The Silver Darlings by Neil M Gunn
Posted in Reading Reviewed, Scottish Fiction at 12:00 on 1 October 2015
faber and faber, 1989, 590 p. First published in 1941. Borrowed from a threatened library.
Set just after the Napoleonic wars, this novel (one of the 100 best Scottish Books) describes the beginnings of the good times when the fishing of herring – the silver darlings of the title – brought a measure of prosperity to the villages between Brora and Wick on the seaboard of the Moray Firth. Many of these families had been cleared from Kildonan to make way for more profitable sheep and would otherwise barely scrape a living by crofting. In particular the novel focuses on Finn, the son of Catrine. The book opens with a scene where Finn’s father Tormad is press-ganged from the sea by a navy cutter. Tormad dies five days later from the blow on the head he received while resisting but this is not confirmed till Finn is a full-grown man. As a result Catrine’s relationship with accomplished fisherman Roddie is not acknowledged – even by themselves – to be what it is until the last few chapters. Incidents in Finn’s life to that point are interwoven with depictions of village life, fishing, sea voyages and the economics of the herring trade. It provided livelihoods not just for fishermen but for the local women as gutters, not to mention sundry curers, coopers, exporters and boatbuilders.
The time was one of religious revival and fervour as hardliners complained, “The Established Church of Scotland … was selling God’s kingdom for the comforts of a manse.” In the person of Sandy Ware we are given an exemplar of these strict killjoys. The austere developments are not altogether welcomed, though. Finn makes a couple of trips to the Western Isles where an old islander complains, “ – there are places in these islands where dancing of any kind is stopped by the new ministers. A terrible blight is coming upon the happiness of the human heart and upon the happiness of the world.”
In common with many Scottish novels the book contains detailed descriptions of landscape and, in this instance, seascapes.
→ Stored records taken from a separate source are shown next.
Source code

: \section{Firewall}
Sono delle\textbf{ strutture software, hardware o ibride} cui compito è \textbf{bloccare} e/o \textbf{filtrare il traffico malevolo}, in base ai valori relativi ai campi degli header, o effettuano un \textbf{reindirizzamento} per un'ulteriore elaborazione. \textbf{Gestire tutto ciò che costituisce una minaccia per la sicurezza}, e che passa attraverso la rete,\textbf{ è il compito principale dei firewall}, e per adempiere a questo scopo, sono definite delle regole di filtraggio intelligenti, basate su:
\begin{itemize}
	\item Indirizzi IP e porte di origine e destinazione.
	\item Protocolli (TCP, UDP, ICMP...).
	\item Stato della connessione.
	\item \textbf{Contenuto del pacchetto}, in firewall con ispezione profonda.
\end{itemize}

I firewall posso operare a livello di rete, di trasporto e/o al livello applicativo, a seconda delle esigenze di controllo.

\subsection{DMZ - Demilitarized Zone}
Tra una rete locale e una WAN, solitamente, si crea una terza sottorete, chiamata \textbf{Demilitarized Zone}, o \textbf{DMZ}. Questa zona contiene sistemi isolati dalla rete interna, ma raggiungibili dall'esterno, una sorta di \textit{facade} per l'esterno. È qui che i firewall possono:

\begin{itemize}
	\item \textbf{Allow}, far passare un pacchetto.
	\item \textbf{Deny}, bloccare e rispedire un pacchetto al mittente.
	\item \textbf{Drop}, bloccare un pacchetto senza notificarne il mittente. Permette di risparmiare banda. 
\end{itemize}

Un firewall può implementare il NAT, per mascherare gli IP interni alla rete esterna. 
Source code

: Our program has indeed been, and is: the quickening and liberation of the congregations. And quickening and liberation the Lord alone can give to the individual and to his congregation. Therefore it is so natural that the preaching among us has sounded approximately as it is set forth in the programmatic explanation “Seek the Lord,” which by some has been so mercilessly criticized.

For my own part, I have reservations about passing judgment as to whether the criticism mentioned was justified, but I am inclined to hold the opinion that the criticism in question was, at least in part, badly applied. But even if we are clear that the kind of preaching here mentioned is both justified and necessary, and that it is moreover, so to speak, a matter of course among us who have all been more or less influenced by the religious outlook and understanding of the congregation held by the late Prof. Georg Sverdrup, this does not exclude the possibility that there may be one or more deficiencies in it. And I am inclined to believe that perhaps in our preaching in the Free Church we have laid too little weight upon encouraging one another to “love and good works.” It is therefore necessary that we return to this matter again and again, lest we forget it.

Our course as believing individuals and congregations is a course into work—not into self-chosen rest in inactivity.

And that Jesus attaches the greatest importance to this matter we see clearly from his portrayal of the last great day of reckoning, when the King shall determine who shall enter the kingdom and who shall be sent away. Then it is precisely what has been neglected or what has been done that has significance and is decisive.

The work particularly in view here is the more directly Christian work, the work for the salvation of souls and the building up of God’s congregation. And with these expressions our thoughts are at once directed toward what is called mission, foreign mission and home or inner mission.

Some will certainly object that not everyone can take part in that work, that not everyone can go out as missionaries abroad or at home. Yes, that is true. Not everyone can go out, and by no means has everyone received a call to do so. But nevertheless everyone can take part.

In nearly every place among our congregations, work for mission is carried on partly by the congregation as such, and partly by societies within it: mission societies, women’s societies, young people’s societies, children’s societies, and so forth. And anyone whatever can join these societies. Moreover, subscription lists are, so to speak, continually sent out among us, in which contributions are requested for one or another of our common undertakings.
The two trips to Stornoway necessitate navigating through the notorious Pentland Firth and various accounts of storms pepper the tale.
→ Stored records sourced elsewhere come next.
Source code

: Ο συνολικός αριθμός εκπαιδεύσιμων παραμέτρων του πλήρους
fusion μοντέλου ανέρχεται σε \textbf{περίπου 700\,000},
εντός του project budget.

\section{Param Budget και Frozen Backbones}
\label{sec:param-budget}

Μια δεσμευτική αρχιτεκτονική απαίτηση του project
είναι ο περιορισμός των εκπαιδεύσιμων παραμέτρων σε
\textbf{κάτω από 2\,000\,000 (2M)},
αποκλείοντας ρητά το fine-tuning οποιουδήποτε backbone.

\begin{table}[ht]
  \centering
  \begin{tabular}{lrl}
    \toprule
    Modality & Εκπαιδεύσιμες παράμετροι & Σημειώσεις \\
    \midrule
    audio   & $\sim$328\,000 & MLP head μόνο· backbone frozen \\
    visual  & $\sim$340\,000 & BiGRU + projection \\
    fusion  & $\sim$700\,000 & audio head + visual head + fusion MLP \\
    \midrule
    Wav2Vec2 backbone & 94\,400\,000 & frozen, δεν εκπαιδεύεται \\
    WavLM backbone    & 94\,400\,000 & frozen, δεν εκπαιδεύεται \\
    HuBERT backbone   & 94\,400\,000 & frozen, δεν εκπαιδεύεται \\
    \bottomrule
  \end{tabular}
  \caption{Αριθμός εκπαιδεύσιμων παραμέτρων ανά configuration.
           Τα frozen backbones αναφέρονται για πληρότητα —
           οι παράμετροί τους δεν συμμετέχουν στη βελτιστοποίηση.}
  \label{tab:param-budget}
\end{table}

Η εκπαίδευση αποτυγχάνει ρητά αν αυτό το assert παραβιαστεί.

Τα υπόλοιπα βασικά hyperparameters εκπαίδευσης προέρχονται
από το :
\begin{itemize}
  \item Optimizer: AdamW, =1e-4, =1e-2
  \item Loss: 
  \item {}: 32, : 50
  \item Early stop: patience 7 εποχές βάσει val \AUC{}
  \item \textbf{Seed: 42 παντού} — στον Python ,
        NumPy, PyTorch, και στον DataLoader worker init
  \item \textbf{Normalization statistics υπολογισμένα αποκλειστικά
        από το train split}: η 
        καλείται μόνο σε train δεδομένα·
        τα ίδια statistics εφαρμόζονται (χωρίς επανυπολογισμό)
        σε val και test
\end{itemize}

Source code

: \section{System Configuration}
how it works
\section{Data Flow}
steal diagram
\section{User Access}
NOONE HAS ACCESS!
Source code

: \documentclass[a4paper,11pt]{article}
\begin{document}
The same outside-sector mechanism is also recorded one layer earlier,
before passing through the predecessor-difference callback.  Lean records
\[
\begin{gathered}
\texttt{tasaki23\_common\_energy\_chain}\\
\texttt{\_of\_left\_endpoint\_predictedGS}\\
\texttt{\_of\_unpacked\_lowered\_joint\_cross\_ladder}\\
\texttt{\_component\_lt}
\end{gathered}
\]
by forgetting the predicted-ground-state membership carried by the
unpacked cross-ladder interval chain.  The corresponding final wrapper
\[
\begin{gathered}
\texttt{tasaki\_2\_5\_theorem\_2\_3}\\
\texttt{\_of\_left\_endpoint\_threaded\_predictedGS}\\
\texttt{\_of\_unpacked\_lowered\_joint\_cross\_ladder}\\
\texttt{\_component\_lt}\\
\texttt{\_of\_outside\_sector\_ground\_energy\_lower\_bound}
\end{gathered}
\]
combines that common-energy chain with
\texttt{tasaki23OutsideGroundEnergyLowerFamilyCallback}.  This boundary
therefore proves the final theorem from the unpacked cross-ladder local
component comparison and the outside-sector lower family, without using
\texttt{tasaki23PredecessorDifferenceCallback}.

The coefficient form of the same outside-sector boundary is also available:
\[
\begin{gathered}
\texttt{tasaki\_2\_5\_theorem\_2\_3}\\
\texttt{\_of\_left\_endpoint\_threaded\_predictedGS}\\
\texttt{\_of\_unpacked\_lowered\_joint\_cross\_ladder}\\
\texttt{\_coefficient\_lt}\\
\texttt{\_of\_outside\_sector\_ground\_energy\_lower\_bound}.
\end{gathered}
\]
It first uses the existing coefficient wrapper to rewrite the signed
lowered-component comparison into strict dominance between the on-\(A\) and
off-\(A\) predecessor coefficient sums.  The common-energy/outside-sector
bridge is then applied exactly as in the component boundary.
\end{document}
On returning from his service in the navy one of Finn’s father’s companions on the boat that was pressed tells him, “Where all is compulsion and enforcement, it’s the bully that rules,” but it isn’t all serious stuff. We hear tell of, “Big John Angus McGrath – an elder in the church, too. Every time he took a dram, he would shake his head and say, ‘Nasty stuff! Nasty stuff!’ To my father’s knowledge he said it for over fifty years,” but the focus is mainly on Finn and the important business of growing up and making a place in the world.
Pedant’s corner:- back and fore (a northern thing, then, x2,) “the eyes in, clined to stare” (the eyes inclined,) “Youlikethatname?” (no spacing,) had entranced (no spacing,) one sharp prog (prod? ) wen (when,) “s even nets” (seven,) Cathechism, Catechism, a missing full stop, (x 4,) an unnecessary line break, couldnot speak (could not,) thier (their,) “We’ll go the Shetlands,” (go to the Shetlands,) Lock Skiport (Loch Skiport appears correctly twice later on the same page!) The spelling gunnels, rather than gunwales, is used throughout.